Finding k closest numbers to a given number

老子叫甜甜 提交于 2020-04-29 05:37:37

问题


Say I have a list [1,2,3,4,5,6,7]. I want to find the 3 closest numbers to, say, 6.5. Then the returned value would be [5,6,7].

Finding one closest number is not that tricky in python, which can be done using

min(myList, key=lambda x:abs(x-myNumber))

But I am trying not to put a loop around this to find k closest numbers. Is there a pythonic way to achieve the above task?


回答1:


The short answer

The heapq.nsmallest() function will do this neatly and efficiently:

>>> from heapq import nsmallest
>>> s = [1,2,3,4,5,6,7]
>>> nsmallest(3, s, key=lambda x: abs(x-6.5))
[6, 7, 5]

Essentially this says, "Give me the three input values that have the lowest absolute difference from the number 6.5".

The algorithm and its running time

The algorithm for nsmallest makes a single pass over the data, keeping no more than the n best values in memory at any time (that means that it works with any input iterator, is cache-efficient, and space-efficient).
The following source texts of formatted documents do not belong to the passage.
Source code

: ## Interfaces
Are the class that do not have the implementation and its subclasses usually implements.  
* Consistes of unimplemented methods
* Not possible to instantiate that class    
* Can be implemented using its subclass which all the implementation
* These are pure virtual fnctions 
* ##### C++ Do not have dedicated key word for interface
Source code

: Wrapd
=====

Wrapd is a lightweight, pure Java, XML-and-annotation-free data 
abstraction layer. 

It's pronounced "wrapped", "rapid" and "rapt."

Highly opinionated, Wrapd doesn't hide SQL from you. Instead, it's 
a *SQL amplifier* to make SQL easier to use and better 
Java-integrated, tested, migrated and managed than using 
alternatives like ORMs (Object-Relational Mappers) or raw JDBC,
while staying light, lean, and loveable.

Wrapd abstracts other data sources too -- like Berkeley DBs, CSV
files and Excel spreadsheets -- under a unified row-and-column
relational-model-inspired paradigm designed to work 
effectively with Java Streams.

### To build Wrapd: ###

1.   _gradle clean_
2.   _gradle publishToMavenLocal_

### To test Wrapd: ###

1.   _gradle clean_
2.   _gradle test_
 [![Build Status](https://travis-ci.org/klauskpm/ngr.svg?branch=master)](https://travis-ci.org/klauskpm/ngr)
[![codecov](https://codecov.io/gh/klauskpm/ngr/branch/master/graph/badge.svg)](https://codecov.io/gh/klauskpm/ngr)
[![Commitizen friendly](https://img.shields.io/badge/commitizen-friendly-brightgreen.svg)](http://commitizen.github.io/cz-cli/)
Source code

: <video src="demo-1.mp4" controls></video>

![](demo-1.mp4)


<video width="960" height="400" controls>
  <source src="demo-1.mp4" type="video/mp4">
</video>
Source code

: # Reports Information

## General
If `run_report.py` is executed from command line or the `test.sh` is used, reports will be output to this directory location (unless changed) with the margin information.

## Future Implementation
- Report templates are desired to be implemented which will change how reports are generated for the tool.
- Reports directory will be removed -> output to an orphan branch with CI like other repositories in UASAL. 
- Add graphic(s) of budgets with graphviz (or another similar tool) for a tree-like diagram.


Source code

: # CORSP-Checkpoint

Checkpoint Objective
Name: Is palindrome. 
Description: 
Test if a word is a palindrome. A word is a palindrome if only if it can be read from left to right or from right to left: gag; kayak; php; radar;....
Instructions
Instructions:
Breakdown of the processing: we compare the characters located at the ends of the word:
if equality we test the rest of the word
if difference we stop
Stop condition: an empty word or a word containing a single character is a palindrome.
The algorithm only adds new values to the heap when a new "best" value is found. Accordingly, it minimizes the number of comparisons made. For example, if you are looking for the 100 best values out of 1,000,000 random inputs, it typically makes fewer than 1,008,000 comparisons (about 0.8% more compares than using min() to find the single best value).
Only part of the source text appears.